Massimo Camisasca e Vincent Nagle, “Stare”: la riproposta, in tempi di crisi culturale e umana, dell’unico sguardo che può dare un senso al male
Più passano gli anni, più della morte ci si vorrebbe liberare. Con qualche piccolo e parzialissimo successo peraltro, perché le possibilità di cura aumentano e la vita media si allunga. Però la formula dell’immortalità non ci è stato dato di trovarla e quindi la morte arriva, inesorabile, per tutti.
Al massimo quindi si può fare finta di liberarcene, esorcizzandola con formule apotropaiche, oppure provando a eliminarla dal linguaggio (e quindi la morte diventa la dipartita, la scomparsa, la mancanza…).

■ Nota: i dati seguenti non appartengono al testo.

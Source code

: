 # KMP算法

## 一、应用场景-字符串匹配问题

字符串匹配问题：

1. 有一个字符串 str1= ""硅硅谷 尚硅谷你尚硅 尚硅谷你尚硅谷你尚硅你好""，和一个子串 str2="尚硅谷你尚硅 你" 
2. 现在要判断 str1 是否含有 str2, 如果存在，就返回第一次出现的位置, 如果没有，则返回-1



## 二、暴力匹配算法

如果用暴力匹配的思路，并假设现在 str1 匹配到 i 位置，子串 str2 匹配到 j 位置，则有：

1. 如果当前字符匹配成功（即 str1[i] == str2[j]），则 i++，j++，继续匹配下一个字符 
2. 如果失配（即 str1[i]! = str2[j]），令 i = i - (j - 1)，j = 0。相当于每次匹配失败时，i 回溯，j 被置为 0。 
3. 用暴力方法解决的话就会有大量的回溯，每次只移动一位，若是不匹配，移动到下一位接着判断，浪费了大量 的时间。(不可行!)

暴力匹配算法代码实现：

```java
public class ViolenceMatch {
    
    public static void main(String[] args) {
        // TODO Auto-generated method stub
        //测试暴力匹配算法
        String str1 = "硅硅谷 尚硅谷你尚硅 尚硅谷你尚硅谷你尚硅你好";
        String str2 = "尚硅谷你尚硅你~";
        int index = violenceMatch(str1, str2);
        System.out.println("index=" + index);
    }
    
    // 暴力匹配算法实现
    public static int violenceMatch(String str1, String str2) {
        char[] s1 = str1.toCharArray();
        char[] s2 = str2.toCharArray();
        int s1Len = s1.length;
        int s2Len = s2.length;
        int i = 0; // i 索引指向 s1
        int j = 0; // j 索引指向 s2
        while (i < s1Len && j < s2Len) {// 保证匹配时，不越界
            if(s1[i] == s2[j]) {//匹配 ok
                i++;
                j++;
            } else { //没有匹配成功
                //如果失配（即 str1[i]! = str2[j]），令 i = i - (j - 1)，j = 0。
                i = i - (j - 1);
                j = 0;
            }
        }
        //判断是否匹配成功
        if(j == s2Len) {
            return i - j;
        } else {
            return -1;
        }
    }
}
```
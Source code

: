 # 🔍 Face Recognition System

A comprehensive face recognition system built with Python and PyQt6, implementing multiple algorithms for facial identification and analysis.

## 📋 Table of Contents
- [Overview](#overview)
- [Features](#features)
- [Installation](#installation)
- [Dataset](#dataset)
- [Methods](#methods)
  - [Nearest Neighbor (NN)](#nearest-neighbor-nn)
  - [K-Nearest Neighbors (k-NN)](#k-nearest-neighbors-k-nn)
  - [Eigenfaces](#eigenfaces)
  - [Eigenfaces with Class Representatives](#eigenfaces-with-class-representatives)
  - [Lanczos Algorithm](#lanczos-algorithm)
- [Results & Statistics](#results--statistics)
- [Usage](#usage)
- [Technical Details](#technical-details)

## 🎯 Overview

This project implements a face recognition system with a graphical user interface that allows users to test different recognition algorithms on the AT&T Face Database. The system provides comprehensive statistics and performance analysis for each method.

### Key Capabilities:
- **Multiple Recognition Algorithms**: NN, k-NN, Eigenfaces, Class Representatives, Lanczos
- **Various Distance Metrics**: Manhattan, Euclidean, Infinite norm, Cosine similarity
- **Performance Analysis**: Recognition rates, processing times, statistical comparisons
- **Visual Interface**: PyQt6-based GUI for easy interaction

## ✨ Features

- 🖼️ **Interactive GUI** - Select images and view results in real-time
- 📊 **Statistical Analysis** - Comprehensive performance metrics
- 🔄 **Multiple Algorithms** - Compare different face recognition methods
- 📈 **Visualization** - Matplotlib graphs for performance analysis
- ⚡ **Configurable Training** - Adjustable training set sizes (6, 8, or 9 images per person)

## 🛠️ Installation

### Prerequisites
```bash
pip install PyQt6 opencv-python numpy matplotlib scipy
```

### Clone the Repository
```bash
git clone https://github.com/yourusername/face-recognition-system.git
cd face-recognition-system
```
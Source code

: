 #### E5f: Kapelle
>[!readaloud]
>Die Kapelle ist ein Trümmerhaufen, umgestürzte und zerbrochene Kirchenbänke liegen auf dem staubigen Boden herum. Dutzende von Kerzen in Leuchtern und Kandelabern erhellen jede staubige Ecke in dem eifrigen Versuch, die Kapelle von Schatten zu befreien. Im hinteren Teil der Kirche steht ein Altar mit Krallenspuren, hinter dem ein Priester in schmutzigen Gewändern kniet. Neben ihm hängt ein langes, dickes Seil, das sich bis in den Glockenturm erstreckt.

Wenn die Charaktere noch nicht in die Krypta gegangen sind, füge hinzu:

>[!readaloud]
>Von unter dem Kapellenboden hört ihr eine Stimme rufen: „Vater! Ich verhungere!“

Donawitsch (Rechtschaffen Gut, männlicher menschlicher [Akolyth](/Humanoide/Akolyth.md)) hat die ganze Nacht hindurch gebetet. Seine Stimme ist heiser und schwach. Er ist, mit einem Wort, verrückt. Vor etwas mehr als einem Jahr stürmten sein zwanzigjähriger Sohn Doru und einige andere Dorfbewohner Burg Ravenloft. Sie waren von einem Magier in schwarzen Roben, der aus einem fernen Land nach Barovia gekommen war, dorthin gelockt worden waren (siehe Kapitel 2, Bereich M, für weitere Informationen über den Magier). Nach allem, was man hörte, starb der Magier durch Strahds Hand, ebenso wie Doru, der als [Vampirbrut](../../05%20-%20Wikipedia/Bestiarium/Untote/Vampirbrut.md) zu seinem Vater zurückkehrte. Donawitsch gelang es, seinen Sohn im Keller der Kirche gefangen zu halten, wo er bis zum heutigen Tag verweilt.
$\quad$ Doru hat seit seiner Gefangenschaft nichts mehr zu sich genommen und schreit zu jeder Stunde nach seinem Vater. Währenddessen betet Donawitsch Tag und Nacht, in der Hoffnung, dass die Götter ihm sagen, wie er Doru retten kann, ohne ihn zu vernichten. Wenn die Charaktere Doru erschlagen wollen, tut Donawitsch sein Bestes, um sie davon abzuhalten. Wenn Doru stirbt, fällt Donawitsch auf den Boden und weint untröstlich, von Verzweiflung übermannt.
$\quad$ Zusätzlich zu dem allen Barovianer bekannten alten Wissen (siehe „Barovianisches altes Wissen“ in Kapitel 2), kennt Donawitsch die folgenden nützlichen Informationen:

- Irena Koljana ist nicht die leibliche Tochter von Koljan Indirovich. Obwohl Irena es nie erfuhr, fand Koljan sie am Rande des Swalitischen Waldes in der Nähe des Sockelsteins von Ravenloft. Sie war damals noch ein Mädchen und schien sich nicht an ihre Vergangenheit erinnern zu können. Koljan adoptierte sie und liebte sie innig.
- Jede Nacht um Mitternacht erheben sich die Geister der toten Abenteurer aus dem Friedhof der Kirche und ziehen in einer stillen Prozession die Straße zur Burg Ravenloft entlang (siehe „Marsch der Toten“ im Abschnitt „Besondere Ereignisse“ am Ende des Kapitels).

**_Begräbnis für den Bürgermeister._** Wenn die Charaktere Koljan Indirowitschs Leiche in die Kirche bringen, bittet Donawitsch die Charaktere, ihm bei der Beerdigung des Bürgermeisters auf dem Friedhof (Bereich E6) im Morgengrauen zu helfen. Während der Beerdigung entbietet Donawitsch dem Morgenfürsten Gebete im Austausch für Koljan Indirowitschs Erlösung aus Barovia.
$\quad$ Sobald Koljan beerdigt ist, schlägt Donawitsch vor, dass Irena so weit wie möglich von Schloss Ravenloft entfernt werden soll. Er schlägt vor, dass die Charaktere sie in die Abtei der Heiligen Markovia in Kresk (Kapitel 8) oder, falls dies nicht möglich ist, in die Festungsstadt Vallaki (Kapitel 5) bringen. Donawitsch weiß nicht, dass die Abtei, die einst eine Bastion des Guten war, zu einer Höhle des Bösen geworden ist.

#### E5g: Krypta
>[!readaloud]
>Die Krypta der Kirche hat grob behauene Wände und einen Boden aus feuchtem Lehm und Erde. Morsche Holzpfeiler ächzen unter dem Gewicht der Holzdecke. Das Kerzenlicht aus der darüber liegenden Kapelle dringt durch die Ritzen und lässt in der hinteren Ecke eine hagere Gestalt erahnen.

Massimo Camisasca, teologo, già vescovo di Reggio Emilia, fondatore della Fraternità sacerdotale dei missionari di San Carlo Borromeo, e Vincent Nagle, sacerdote della San Carlo e cappellano della Fondazione Maddalena Grassi di Milano, nel libro Stare (Ares, 2025) ci riportano alla posizione con la quale porsi (stare, appunto) davanti ai limiti che l’uomo sperimenta, dei quali la morte è il limite supremo.
Un agile quanto pregnante volumetto che non dispensa istruzioni per l’uso ma argomenta l’unica ragionevole prospettiva che ci consente di guardare alla morte senza disperazione: la fede. Solo la fede in Dio può portare a chiedere che nel limite si manifesti la Grazia con la quale capire perché vale la pena vivere ogni vita, fino in fondo.
Come sottolinea Camisasca, ciò che ha portato l’uomo di oggi ad evitare di incrociare lo sguardo con la morte è un percorso che viene da lontano, da quel tentativo in atto da secoli di rifiuto del limite per ricreare la realtà secondo un progetto da superuomini. Che non ha portato solo a voler oscurare la morte ma, per esempio, anche a voler “cancellare” gli anziani che alla morte si approssimano.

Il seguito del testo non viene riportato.